→ ABOUT THIS TASK
Would you retype the whole listing verbatim, keeping pictures out of it?

PROVIDED INFORMATION section start

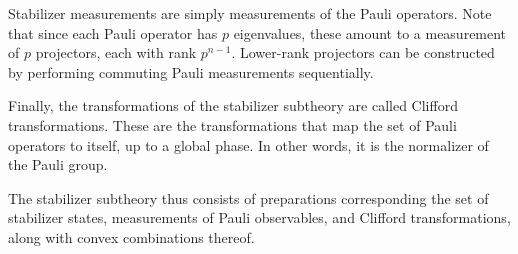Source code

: \documentclass[%
 reprint,
superscriptaddress,
nofootinbib,
 amsmath,amssymb,
 prx, 
 accepted=2019-09-27,
]{quantumarticle}
\begin{document}
Stabilizer measurements are simply measurements of the Pauli
operators. Note that since each Pauli operator has $p$ eigenvalues,
these amount to a measurement of $p$ projectors, each with rank
$p^{n-1}$. Lower-rank projectors can be constructed by performing
commuting Pauli measurements sequentially.

Finally, the transformations of the stabilizer subtheory are called
Clifford transformations. These are the transformations that map the
set of Pauli operators to itself, up to a global phase. In other
words, it is the normalizer of the Pauli group.

The stabilizer subtheory thus consists of preparations corresponding
the set of stabilizer states, measurements of Pauli observables, and
Clifford transformations, along with convex combinations thereof.
\end{document}

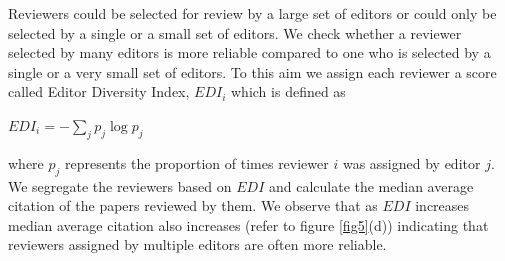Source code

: Reviewers could be selected for review by a large set of editors or could only be selected by a single or a small set of editors. We check whether a reviewer selected by many editors is more reliable compared to one who is selected by a single or a very small set of editors. To this aim we assign each reviewer a score called Editor Diversity Index, $EDI_{i}$ which is defined as 

\begin{center}
$EDI_{i}=-\sum \limits_{j} p_{j}\log p_{j}$
\end{center}

where $p_{j}$ represents the proportion of times reviewer $i$ was assigned by editor $j$. We segregate the reviewers based on $EDI$ and calculate the median average citation of the papers reviewed by them. We observe that as $EDI$ increases median average citation also increases (refer to figure \ref{fig5}(d)) indicating that reviewers assigned by multiple editors are often more reliable.

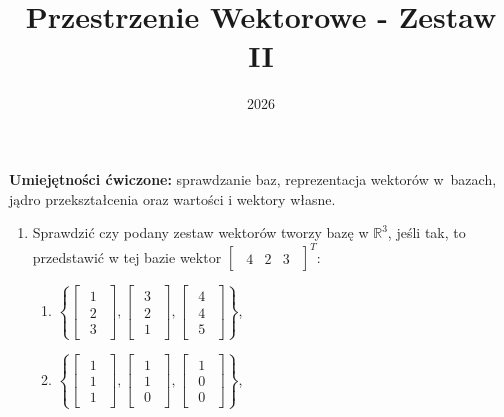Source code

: \documentclass{article}
\title{Przestrzenie Wektorowe - Zestaw II}
\date{2026}
\begin{document}
\maketitle

\begin{center}
\textbf{Umiejętności ćwiczone:} sprawdzanie baz, reprezentacja wektorów w~bazach, jądro przekształcenia oraz wartości i wektory własne.
\end{center}



\begin{enumerate}
    \item Sprawdzić czy podany zestaw wektorów tworzy bazę w $\mathbb{R}^{3}$, jeśli tak, to przedstawić w tej bazie wektor $\begin{bmatrix}\begin{array}{rrr} 4 & 2 & 3 \end{array}\end{bmatrix}^{T}$:
        \begin{enumerate}
            \item $\left\{ \begin{bmatrix}\begin{array}{c} 1\\ 2\\ 3 \end{array}\end{bmatrix},          \begin{bmatrix}\begin{array}{c} 3\\ 2\\ 1 \end{array}\end{bmatrix}, 
            \begin{bmatrix}\begin{array}{c} 4\\ 4\\ 5 \end{array}\end{bmatrix}\right\}$,
            
            \item $\left\{ \begin{bmatrix}\begin{array}{c} 1\\ 1\\ 1 \end{array}\end{bmatrix},          \begin{bmatrix}\begin{array}{c} 1\\ 1\\ 0 \end{array}\end{bmatrix}, 
            \begin{bmatrix}\begin{array}{c} 1\\ 0\\ 0 \end{array}\end{bmatrix}\right\}$,


\end{enumerate}
\end{enumerate}
\end{document}
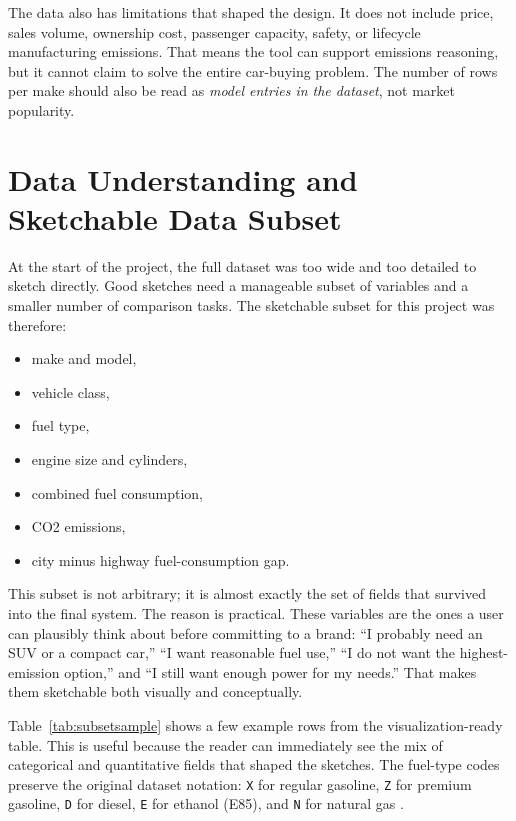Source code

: \documentclass[12pt,letterpaper]{article}
\begin{document}
The data also has limitations that shaped the design. It does not include price, sales volume, ownership cost, passenger capacity, safety, or lifecycle manufacturing emissions. That means the tool can support emissions reasoning, but it cannot claim to solve the entire car-buying problem. The number of rows per make should also be read as \emph{model entries in the dataset}, not market popularity.

\section{Data Understanding and Sketchable Data Subset}
At the start of the project, the full dataset was too wide and too detailed to sketch directly. Good sketches need a manageable subset of variables and a smaller number of comparison tasks. The sketchable subset for this project was therefore:

\begin{itemize}
\item make and model,
\item vehicle class,
\item fuel type,
\item engine size and cylinders,
\item combined fuel consumption,
\item CO2 emissions,
\item city minus highway fuel-consumption gap.
\end{itemize}

This subset is not arbitrary; it is almost exactly the set of fields that survived into the final system. The reason is practical. These variables are the ones a user can plausibly think about before committing to a brand: ``I probably need an SUV or a compact car,'' ``I want reasonable fuel use,'' ``I do not want the highest-emission option,'' and ``I still want enough power for my needs.'' That makes them sketchable both visually and conceptually.

Table~\ref{tab:subsetsample} shows a few example rows from the visualization-ready table. This is useful because the reader can immediately see the mix of categorical and quantitative fields that shaped the sketches. The fuel-type codes preserve the original dataset notation: \texttt{X} for regular gasoline, \texttt{Z} for premium gasoline, \texttt{D} for diesel, \texttt{E} for ethanol (E85), and \texttt{N} for natural gas \cite{datadescription}.
\end{document}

PROVIDED INFORMATION section end

→ RESPONSE FOR THIS EXERCISE
Source code

: \documentclass[%
 reprint,
superscriptaddress,
nofootinbib,
 amsmath,amssymb,
 prx, 
 accepted=2019-09-27,
]{quantumarticle}
\begin{document}
Stabilizer measurements are simply measurements of the Pauli
operators. Note that since each Pauli operator has $p$ eigenvalues,
these amount to a measurement of $p$ projectors, each with rank
$p^{n-1}$. Lower-rank projectors can be constructed by performing
commuting Pauli measurements sequentially.

Finally, the transformations of the stabilizer subtheory are called
Clifford transformations. These are the transformations that map the
set of Pauli operators to itself, up to a global phase. In other
words, it is the normalizer of the Pauli group.

The stabilizer subtheory thus consists of preparations corresponding
the set of stabilizer states, measurements of Pauli observables, and
Clifford transformations, along with convex combinations thereof.
\end{document}

Source code

: Reviewers could be selected for review by a large set of editors or could only be selected by a single or a small set of editors. We check whether a reviewer selected by many editors is more reliable compared to one who is selected by a single or a very small set of editors. To this aim we assign each reviewer a score called Editor Diversity Index, $EDI_{i}$ which is defined as 

\begin{center}
$EDI_{i}=-\sum \limits_{j} p_{j}\log p_{j}$
\end{center}

where $p_{j}$ represents the proportion of times reviewer $i$ was assigned by editor $j$. We segregate the reviewers based on $EDI$ and calculate the median average citation of the papers reviewed by them. We observe that as $EDI$ increases median average citation also increases (refer to figure \ref{fig5}(d)) indicating that reviewers assigned by multiple editors are often more reliable.

Source code

: \documentclass{article}
\title{Przestrzenie Wektorowe - Zestaw II}
\date{2026}
\begin{document}
\maketitle

\begin{center}
\textbf{Umiejętności ćwiczone:} sprawdzanie baz, reprezentacja wektorów w~bazach, jądro przekształcenia oraz wartości i wektory własne.
\end{center}



\begin{enumerate}
    \item Sprawdzić czy podany zestaw wektorów tworzy bazę w $\mathbb{R}^{3}$, jeśli tak, to przedstawić w tej bazie wektor $\begin{bmatrix}\begin{array}{rrr} 4 & 2 & 3 \end{array}\end{bmatrix}^{T}$:
        \begin{enumerate}
            \item $\left\{ \begin{bmatrix}\begin{array}{c} 1\\ 2\\ 3 \end{array}\end{bmatrix},          \begin{bmatrix}\begin{array}{c} 3\\ 2\\ 1 \end{array}\end{bmatrix}, 
            \begin{bmatrix}\begin{array}{c} 4\\ 4\\ 5 \end{array}\end{bmatrix}\right\}$,
            
            \item $\left\{ \begin{bmatrix}\begin{array}{c} 1\\ 1\\ 1 \end{array}\end{bmatrix},          \begin{bmatrix}\begin{array}{c} 1\\ 1\\ 0 \end{array}\end{bmatrix}, 
            \begin{bmatrix}\begin{array}{c} 1\\ 0\\ 0 \end{array}\end{bmatrix}\right\}$,


\end{enumerate}
\end{enumerate}
\end{document}
Source code

: \documentclass[12pt,letterpaper]{article}
\begin{document}
The data also has limitations that shaped the design. It does not include price, sales volume, ownership cost, passenger capacity, safety, or lifecycle manufacturing emissions. That means the tool can support emissions reasoning, but it cannot claim to solve the entire car-buying problem. The number of rows per make should also be read as \emph{model entries in the dataset}, not market popularity.

\section{Data Understanding and Sketchable Data Subset}
At the start of the project, the full dataset was too wide and too detailed to sketch directly. Good sketches need a manageable subset of variables and a smaller number of comparison tasks. The sketchable subset for this project was therefore:

\begin{itemize}
\item make and model,
\item vehicle class,
\item fuel type,
\item engine size and cylinders,
\item combined fuel consumption,
\item CO2 emissions,
\item city minus highway fuel-consumption gap.
\end{itemize}

This subset is not arbitrary; it is almost exactly the set of fields that survived into the final system. The reason is practical. These variables are the ones a user can plausibly think about before committing to a brand: ``I probably need an SUV or a compact car,'' ``I want reasonable fuel use,'' ``I do not want the highest-emission option,'' and ``I still want enough power for my needs.'' That makes them sketchable both visually and conceptually.

Table~\ref{tab:subsetsample} shows a few example rows from the visualization-ready table. This is useful because the reader can immediately see the mix of categorical and quantitative fields that shaped the sketches. The fuel-type codes preserve the original dataset notation: \texttt{X} for regular gasoline, \texttt{Z} for premium gasoline, \texttt{D} for diesel, \texttt{E} for ethanol (E85), and \texttt{N} for natural gas \cite{datadescription}.
\end{document}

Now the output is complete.